**Data records**
____________
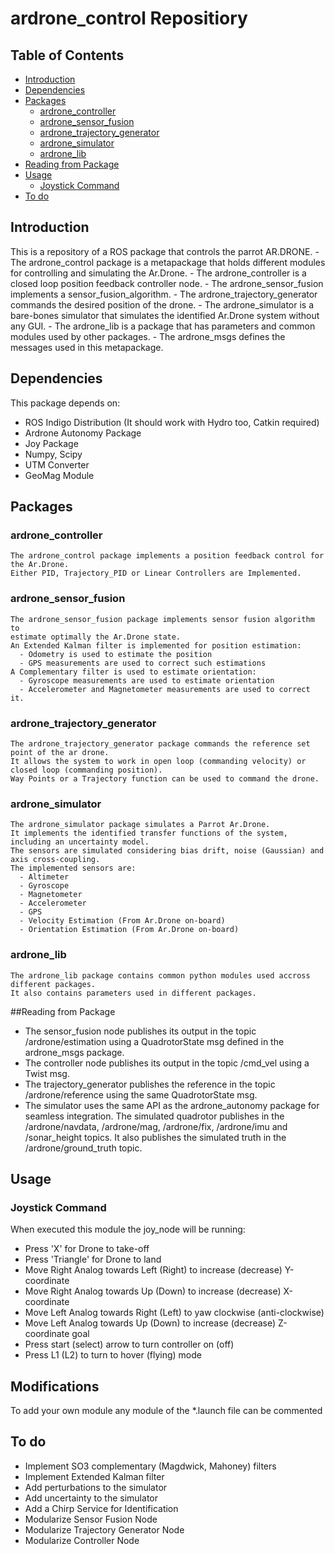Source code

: # ardrone_control Repositiory

## Table of Contents

- [Introduction](#introduction)
- [Dependencies](#dependencies)
- [Packages](#packages)
    - [ardrone_controller](#ardrone_controller)
    - [ardrone_sensor_fusion](#ardrone_sensor_fusion)
    - [ardrone_trajectory_generator](#ardrone_trajectory_generator)
    - [ardrone_simulator](#ardrone_simulator)
    - [ardrone_lib](#ardrone_lib)
- [Reading from Package](#readings)
- [Usage](#usage)
    - [Joystick Command](#joystick-command)
- [To do](#to-do)

## Introduction
This is a repository of a ROS package that controls the parrot AR.DRONE.
    - The ardrone_control package is a metapackage that holds different modules for controlling and simulating the Ar.Drone.
    - The ardrone_controller is a closed loop position feedback controller node.
    - The ardrone_sensor_fusion implements a sensor_fusion_algorithm.
    - The ardrone_trajectory_generator commands the desired position of the drone.
    - The ardrone_simulator is a bare-bones simulator that simulates the identified Ar.Drone system without any GUI.
    - The ardrone_lib is a package that has parameters and common modules used by other packages.
    - The ardrone_msgs defines the messages used in this metapackage.


## Dependencies
This package depends on:

* ROS Indigo Distribution (It should work with Hydro too, Catkin required)
* Ardrone Autonomy Package
* Joy Package
* Numpy, Scipy
* UTM Converter
* GeoMag Module

## Packages
### ardrone_controller
    The ardrone_control package implements a position feedback control for the Ar.Drone.
    Either PID, Trajectory_PID or Linear Controllers are Implemented.

### ardrone_sensor_fusion
    The ardrone_sensor_fusion package implements sensor fusion algorithm to
    estimate optimally the Ar.Drone state.
    An Extended Kalman filter is implemented for position estimation:
      - Odometry is used to estimate the position
      - GPS measurements are used to correct such estimations
    A Complementary filter is used to estimate orientation:
      - Gyroscope measurements are used to estimate orientation
      - Accelerometer and Magnetometer measurements are used to correct it.

### ardrone_trajectory_generator
    The ardrone_trajectory_generator package commands the reference set point of the ar drone.
    It allows the system to work in open loop (commanding velocity) or closed loop (commanding position).
    Way Points or a Trajectory function can be used to command the drone.

### ardrone_simulator
    The ardrone_simulator package simulates a Parrot Ar.Drone.
    It implements the identified transfer functions of the system,
    including an uncertainty model.
    The sensors are simulated considering bias drift, noise (Gaussian) and axis cross-coupling.
    The implemented sensors are:
      - Altimeter
      - Gyroscope
      - Magnetometer
      - Accelerometer
      - GPS
      - Velocity Estimation (From Ar.Drone on-board)
      - Orientation Estimation (From Ar.Drone on-board)

### ardrone_lib
    The ardrone_lib package contains common python modules used accross different packages.
    It also contains parameters used in different packages.

##Reading from Package
- The sensor_fusion node publishes its output in the topic /ardrone/estimation using a QuadrotorState msg defined in the ardrone_msgs package.
- The controller node publishes its output in the topic /cmd_vel using a Twist msg.
- The trajectory_generator publishes the reference in the topic /ardrone/reference using the same QuadrotorState msg.
- The simulator uses the same API as the ardrone_autonomy package for seamless integration. The simulated quadrotor publishes in the /ardrone/navdata, /ardrone/mag, /ardrone/fix, /ardrone/imu and /sonar_height topics. It also publishes the simulated truth in the /ardrone/ground_truth topic.

## Usage
### Joystick Command
When executed this module the joy_node will be running:

* Press 'X' for Drone to take-off
* Press 'Triangle' for Drone to land
* Move Right Analog towards Left (Right) to increase (decrease) Y-coordinate
* Move Right Analog towards Up (Down) to increase (decrease) X-coordinate
* Move Left Analog towards Right (Left) to yaw clockwise (anti-clockwise)
* Move Left Analog towards Up (Down) to increase (decrease) Z-coordinate goal
* Press start (select) arrow to turn controller on (off)
* Press L1 (L2) to turn to hover (flying) mode


## Modifications
To add your own module any module of the *.launch file can be commented

## To do

- Implement SO3 complementary (Magdwick, Mahoney) filters
- Implement Extended Kalman filter
- Add perturbations to the simulator
- Add uncertainty to the simulator
- Add a Chirp Service for Identification
- Modularize Sensor Fusion Node
- Modularize Trajectory Generator Node
- Modularize Controller Node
____________
**Exercise prompt**
Within the data, how many lines hold the word "QuadrotorState"? State the number alone.

**Answer to the problem**
2